▶ **WORK ORDER**:
Once the pictures are removed, return each record below exactly as written.

Stored data:

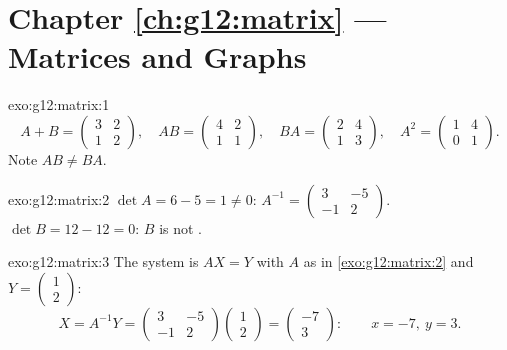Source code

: \section*{Chapter \ref{ch:g12:matrix} --- Matrices and Graphs}

\begin{solution}{exo:g12:matrix:1}
\[
A + B = \begin{pmatrix} 3 & 2\\ 1 & 2\end{pmatrix}, \quad
AB = \begin{pmatrix} 4 & 2\\ 1 & 1\end{pmatrix}, \quad
BA = \begin{pmatrix} 2 & 4\\ 1 & 3\end{pmatrix}, \quad
A^2 = \begin{pmatrix} 1 & 4\\ 0 & 1\end{pmatrix}.
\]
Note $AB \neq BA$.
\end{solution}

\begin{solution}{exo:g12:matrix:2}
$\det A = 6 - 5 = 1 \neq 0$:
$A^{-1} = \begin{pmatrix} 3 & -5\\ -1 & 2 \end{pmatrix}$.
$\det B = 12 - 12 = 0$: $B$ is not .
\end{solution}

\begin{solution}{exo:g12:matrix:3}
The system is $AX = Y$ with $A$ as in \cref{exo:g12:matrix:2} and
$Y = \begin{pmatrix} 1\\ 2\end{pmatrix}$:
\[
X = A^{-1}Y = \begin{pmatrix} 3 & -5\\ -1 & 2\end{pmatrix}
\begin{pmatrix} 1\\ 2\end{pmatrix}
= \begin{pmatrix} -7\\ 3\end{pmatrix}:
\qquad x = -7,\ y = 3 .
\]
\end{solution}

▶ **YOUR SOLUTION**:
Source code

: \section*{Chapter \ref{ch:g12:matrix} --- Matrices and Graphs}

\begin{solution}{exo:g12:matrix:1}
\[
A + B = \begin{pmatrix} 3 & 2\\ 1 & 2\end{pmatrix}, \quad
AB = \begin{pmatrix} 4 & 2\\ 1 & 1\end{pmatrix}, \quad
BA = \begin{pmatrix} 2 & 4\\ 1 & 3\end{pmatrix}, \quad
A^2 = \begin{pmatrix} 1 & 4\\ 0 & 1\end{pmatrix}.
\]
Note $AB \neq BA$.
\end{solution}

\begin{solution}{exo:g12:matrix:2}
$\det A = 6 - 5 = 1 \neq 0$:
$A^{-1} = \begin{pmatrix} 3 & -5\\ -1 & 2 \end{pmatrix}$.
$\det B = 12 - 12 = 0$: $B$ is not .
\end{solution}

\begin{solution}{exo:g12:matrix:3}
The system is $AX = Y$ with $A$ as in \cref{exo:g12:matrix:2} and
$Y = \begin{pmatrix} 1\\ 2\end{pmatrix}$:
\[
X = A^{-1}Y = \begin{pmatrix} 3 & -5\\ -1 & 2\end{pmatrix}
\begin{pmatrix} 1\\ 2\end{pmatrix}
= \begin{pmatrix} -7\\ 3\end{pmatrix}:
\qquad x = -7,\ y = 3 .
\]
\end{solution}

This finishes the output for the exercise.